Tuesday, September 24, 2013

New Management Moves In at Pennsylvania Convention Center | International Meetings Review

In late July, the Pennsylvania Convention Center closed for a day due to labor disputes over exhibitors who want to hook up their own equipment (which would put labor employees out of a job). And a month later, according to the Inquirier, the center's board is preparing to "farm out management" of the Center City complex to Conshohocken-based SMG, which was selected over Comcast affiliate Global Spectrum. Board Chairman Greg Fox had hoped to install SMG by October 1, the paper says, but Gov. Tom Corbett's budget office responded to the draft proposal "with a fat file of questions" that reportedly include basic points about financial controls and how SMG will ensure competitive bidding, for example.
Spokesman Jay Pagni told the paper that the Corbett administration "obviously" wants to make this deal work, and Fox expects the state and board will make SMG official later in October. Meanwhile, the new management company is moving in, and has been meeting with the PCC's 79 remaining management staff (down from 100, thanks to unfilled vacancies) and preparing to offer many of them jobs.

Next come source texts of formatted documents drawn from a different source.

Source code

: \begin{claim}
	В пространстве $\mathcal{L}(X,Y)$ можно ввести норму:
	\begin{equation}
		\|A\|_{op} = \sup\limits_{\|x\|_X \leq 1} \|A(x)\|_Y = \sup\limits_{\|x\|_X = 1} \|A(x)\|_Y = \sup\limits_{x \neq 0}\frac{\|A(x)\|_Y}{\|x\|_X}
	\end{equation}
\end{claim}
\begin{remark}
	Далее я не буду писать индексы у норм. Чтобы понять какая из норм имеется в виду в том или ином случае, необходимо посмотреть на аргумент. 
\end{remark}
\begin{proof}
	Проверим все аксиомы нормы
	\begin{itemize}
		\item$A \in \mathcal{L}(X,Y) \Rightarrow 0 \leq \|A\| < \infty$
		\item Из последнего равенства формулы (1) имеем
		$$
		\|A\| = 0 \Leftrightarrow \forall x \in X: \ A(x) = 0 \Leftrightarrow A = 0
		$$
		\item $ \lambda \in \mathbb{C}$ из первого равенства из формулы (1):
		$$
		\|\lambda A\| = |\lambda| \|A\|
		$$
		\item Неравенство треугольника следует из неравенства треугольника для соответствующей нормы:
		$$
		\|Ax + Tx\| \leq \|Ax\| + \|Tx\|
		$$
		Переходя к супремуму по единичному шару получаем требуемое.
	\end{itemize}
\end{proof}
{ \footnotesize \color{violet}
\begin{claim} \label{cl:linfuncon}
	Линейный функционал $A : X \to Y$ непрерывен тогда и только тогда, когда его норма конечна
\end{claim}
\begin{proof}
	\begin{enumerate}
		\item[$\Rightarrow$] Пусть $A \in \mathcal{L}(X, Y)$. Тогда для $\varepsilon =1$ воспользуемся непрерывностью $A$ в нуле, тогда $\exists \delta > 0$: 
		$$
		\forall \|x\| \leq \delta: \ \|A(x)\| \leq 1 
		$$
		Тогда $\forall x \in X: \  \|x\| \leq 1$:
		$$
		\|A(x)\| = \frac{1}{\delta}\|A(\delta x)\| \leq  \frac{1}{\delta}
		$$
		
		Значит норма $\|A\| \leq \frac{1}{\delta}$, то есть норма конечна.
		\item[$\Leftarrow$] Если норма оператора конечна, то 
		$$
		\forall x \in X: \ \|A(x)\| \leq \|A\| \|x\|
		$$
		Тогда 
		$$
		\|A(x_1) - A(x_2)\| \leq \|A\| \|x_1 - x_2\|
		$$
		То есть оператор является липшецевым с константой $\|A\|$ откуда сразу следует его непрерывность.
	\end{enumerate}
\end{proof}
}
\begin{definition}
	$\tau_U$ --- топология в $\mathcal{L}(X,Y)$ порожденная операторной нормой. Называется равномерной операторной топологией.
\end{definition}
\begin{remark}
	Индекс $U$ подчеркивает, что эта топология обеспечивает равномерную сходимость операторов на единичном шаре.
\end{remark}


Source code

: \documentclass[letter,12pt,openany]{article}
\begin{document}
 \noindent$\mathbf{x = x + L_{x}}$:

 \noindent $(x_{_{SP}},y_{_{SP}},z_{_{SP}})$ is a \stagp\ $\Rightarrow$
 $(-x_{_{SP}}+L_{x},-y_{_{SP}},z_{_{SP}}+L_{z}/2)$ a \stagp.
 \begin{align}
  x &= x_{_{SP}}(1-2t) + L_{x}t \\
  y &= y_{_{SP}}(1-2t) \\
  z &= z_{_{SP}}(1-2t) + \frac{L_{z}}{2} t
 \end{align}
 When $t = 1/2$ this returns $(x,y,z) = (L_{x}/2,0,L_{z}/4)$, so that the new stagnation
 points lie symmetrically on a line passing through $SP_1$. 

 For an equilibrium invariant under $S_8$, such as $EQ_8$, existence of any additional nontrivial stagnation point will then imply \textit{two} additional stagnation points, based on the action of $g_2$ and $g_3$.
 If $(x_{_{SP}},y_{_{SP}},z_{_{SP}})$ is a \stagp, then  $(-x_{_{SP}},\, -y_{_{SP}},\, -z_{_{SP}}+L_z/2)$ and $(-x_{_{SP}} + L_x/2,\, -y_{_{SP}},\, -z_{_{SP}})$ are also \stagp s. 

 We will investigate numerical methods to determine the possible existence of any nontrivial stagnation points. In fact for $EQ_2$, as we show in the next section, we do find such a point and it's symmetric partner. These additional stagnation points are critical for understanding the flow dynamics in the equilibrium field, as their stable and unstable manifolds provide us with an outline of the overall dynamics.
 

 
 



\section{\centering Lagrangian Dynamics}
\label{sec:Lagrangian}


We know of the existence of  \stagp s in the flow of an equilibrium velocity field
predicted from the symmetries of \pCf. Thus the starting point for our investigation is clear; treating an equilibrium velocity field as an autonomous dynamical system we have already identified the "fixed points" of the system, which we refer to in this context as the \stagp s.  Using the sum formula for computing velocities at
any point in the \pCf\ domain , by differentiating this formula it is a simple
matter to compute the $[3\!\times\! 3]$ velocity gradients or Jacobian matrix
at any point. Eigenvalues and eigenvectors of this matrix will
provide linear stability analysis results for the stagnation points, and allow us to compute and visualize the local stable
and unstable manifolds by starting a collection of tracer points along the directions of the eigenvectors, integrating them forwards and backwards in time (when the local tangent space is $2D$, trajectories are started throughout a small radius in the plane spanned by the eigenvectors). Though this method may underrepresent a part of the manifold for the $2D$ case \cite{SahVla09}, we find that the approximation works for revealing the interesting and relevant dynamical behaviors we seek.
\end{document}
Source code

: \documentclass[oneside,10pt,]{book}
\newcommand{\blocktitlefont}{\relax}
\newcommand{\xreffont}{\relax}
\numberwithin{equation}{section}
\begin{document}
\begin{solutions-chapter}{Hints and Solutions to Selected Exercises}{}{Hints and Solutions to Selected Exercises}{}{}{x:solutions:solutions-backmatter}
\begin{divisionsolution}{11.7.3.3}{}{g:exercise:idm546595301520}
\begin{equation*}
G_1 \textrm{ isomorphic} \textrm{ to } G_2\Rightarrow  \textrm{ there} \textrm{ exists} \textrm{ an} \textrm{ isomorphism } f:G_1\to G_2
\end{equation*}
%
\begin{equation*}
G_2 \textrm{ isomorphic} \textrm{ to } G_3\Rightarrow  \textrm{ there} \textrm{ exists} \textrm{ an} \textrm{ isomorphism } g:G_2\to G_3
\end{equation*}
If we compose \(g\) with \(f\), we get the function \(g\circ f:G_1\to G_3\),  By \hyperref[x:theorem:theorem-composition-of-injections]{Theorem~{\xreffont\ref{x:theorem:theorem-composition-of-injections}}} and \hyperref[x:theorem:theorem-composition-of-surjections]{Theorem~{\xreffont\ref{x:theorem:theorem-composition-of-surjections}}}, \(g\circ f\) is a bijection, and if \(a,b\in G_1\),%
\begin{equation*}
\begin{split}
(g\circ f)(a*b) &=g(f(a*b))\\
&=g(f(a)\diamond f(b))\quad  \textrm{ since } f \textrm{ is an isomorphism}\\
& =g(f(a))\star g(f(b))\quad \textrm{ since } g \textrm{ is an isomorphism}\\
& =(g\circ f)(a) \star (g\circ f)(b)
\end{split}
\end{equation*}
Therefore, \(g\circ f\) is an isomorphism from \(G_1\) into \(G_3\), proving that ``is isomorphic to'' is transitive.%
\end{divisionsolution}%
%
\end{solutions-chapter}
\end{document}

The article notes that state and city officials and business and labor union representatives who oversee the Convention Center have not fixed the national problem of too many taxpayer-funded exhibit halls chasing too few big conventions, and that the board has not rewritten the local labor contracts that pit unions protecting workers' hours against exhibitors who want to set up their own booths. The center's contracts have been extended into next year.